The data below is to be returned in full and exactly.

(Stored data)

"""

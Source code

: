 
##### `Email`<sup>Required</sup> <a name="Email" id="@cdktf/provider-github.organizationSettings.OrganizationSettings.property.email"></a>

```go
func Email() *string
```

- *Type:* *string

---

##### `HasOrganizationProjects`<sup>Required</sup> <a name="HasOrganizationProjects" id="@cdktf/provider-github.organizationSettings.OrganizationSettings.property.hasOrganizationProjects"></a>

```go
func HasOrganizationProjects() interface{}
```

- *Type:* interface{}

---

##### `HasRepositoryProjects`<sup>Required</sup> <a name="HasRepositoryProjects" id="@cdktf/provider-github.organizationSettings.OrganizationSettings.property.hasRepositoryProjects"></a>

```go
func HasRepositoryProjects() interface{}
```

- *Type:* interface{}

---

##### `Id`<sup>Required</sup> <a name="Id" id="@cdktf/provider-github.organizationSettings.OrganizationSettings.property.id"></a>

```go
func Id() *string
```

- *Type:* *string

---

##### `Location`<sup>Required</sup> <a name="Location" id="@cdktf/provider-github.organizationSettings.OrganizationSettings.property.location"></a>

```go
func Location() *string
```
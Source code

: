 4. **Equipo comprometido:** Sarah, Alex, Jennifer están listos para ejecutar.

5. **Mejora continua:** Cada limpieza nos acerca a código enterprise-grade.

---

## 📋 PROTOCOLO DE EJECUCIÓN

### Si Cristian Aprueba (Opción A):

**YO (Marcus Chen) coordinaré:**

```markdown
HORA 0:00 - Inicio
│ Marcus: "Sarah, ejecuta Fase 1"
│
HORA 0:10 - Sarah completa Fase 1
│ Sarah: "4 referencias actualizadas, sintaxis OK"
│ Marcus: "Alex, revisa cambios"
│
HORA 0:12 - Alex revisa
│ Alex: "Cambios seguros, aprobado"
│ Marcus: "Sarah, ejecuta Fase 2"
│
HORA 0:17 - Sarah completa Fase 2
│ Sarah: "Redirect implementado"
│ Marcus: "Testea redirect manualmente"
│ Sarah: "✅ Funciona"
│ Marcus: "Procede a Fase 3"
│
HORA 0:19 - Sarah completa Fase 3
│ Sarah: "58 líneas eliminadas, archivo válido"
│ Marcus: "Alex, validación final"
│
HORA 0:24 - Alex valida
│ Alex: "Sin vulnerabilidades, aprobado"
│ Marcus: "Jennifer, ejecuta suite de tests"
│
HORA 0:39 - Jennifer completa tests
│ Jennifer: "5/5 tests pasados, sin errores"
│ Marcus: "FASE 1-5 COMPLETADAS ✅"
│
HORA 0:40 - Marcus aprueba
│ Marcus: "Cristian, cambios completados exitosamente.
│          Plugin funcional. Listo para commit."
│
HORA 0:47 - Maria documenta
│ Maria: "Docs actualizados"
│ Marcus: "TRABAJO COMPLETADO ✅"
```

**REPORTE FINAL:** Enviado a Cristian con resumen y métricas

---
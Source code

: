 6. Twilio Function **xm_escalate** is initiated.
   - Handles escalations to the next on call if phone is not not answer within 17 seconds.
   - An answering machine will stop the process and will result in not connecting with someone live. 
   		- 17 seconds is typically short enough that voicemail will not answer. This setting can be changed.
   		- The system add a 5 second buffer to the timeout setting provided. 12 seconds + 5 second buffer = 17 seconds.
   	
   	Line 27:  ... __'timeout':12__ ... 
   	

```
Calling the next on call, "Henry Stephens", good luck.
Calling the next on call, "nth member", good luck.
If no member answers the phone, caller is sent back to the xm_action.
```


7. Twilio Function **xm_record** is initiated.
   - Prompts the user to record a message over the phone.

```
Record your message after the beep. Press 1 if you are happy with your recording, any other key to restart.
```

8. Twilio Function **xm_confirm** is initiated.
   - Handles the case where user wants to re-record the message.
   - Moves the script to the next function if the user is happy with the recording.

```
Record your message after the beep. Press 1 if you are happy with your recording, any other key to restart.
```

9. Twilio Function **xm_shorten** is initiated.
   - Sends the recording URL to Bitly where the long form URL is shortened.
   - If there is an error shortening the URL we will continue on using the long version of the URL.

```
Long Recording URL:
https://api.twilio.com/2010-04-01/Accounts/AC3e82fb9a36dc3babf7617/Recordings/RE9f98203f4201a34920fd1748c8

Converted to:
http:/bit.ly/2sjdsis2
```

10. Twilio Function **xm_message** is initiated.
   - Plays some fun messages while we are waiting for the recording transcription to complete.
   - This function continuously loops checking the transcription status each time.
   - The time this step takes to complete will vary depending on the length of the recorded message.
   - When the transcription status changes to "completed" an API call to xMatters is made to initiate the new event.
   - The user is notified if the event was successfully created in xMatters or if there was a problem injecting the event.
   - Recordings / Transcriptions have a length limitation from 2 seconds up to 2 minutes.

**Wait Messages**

"""

YOUR RESPONSE
Source code

: 
##### `Email`<sup>Required</sup> <a name="Email" id="@cdktf/provider-github.organizationSettings.OrganizationSettings.property.email"></a>

```go
func Email() *string
```

- *Type:* *string

---

##### `HasOrganizationProjects`<sup>Required</sup> <a name="HasOrganizationProjects" id="@cdktf/provider-github.organizationSettings.OrganizationSettings.property.hasOrganizationProjects"></a>

```go
func HasOrganizationProjects() interface{}
```

- *Type:* interface{}

---

##### `HasRepositoryProjects`<sup>Required</sup> <a name="HasRepositoryProjects" id="@cdktf/provider-github.organizationSettings.OrganizationSettings.property.hasRepositoryProjects"></a>

```go
func HasRepositoryProjects() interface{}
```

- *Type:* interface{}

---

##### `Id`<sup>Required</sup> <a name="Id" id="@cdktf/provider-github.organizationSettings.OrganizationSettings.property.id"></a>

```go
func Id() *string
```

- *Type:* *string

---

##### `Location`<sup>Required</sup> <a name="Location" id="@cdktf/provider-github.organizationSettings.OrganizationSettings.property.location"></a>

```go
func Location() *string
```
Source code

: 4. **Equipo comprometido:** Sarah, Alex, Jennifer están listos para ejecutar.

5. **Mejora continua:** Cada limpieza nos acerca a código enterprise-grade.

---

## 📋 PROTOCOLO DE EJECUCIÓN

### Si Cristian Aprueba (Opción A):

**YO (Marcus Chen) coordinaré:**

```markdown
HORA 0:00 - Inicio
│ Marcus: "Sarah, ejecuta Fase 1"
│
HORA 0:10 - Sarah completa Fase 1
│ Sarah: "4 referencias actualizadas, sintaxis OK"
│ Marcus: "Alex, revisa cambios"
│
HORA 0:12 - Alex revisa
│ Alex: "Cambios seguros, aprobado"
│ Marcus: "Sarah, ejecuta Fase 2"
│
HORA 0:17 - Sarah completa Fase 2
│ Sarah: "Redirect implementado"
│ Marcus: "Testea redirect manualmente"
│ Sarah: "✅ Funciona"
│ Marcus: "Procede a Fase 3"
│
HORA 0:19 - Sarah completa Fase 3
│ Sarah: "58 líneas eliminadas, archivo válido"
│ Marcus: "Alex, validación final"
│
HORA 0:24 - Alex valida
│ Alex: "Sin vulnerabilidades, aprobado"
│ Marcus: "Jennifer, ejecuta suite de tests"
│
HORA 0:39 - Jennifer completa tests
│ Jennifer: "5/5 tests pasados, sin errores"
│ Marcus: "FASE 1-5 COMPLETADAS ✅"
│
HORA 0:40 - Marcus aprueba
│ Marcus: "Cristian, cambios completados exitosamente.
│          Plugin funcional. Listo para commit."
│
HORA 0:47 - Maria documenta
│ Maria: "Docs actualizados"
│ Marcus: "TRABAJO COMPLETADO ✅"
```

**REPORTE FINAL:** Enviado a Cristian con resumen y métricas

---
Source code

: 6. Twilio Function **xm_escalate** is initiated.
   - Handles escalations to the next on call if phone is not not answer within 17 seconds.
   - An answering machine will stop the process and will result in not connecting with someone live. 
   		- 17 seconds is typically short enough that voicemail will not answer. This setting can be changed.
   		- The system add a 5 second buffer to the timeout setting provided. 12 seconds + 5 second buffer = 17 seconds.
   	
   	Line 27:  ... __'timeout':12__ ... 
   	

```
Calling the next on call, "Henry Stephens", good luck.
Calling the next on call, "nth member", good luck.
If no member answers the phone, caller is sent back to the xm_action.
```


7. Twilio Function **xm_record** is initiated.
   - Prompts the user to record a message over the phone.

```
Record your message after the beep. Press 1 if you are happy with your recording, any other key to restart.
```

8. Twilio Function **xm_confirm** is initiated.
   - Handles the case where user wants to re-record the message.
   - Moves the script to the next function if the user is happy with the recording.

```
Record your message after the beep. Press 1 if you are happy with your recording, any other key to restart.
```

9. Twilio Function **xm_shorten** is initiated.
   - Sends the recording URL to Bitly where the long form URL is shortened.
   - If there is an error shortening the URL we will continue on using the long version of the URL.

```
Long Recording URL:
https://api.twilio.com/2010-04-01/Accounts/AC3e82fb9a36dc3babf7617/Recordings/RE9f98203f4201a34920fd1748c8

Converted to:
http:/bit.ly/2sjdsis2
```

10. Twilio Function **xm_message** is initiated.
   - Plays some fun messages while we are waiting for the recording transcription to complete.
   - This function continuously loops checking the transcription status each time.
   - The time this step takes to complete will vary depending on the length of the recorded message.
   - When the transcription status changes to "completed" an API call to xMatters is made to initiate the new event.
   - The user is notified if the event was successfully created in xMatters or if there was a problem injecting the event.
   - Recordings / Transcriptions have a length limitation from 2 seconds up to 2 minutes.

**Wait Messages**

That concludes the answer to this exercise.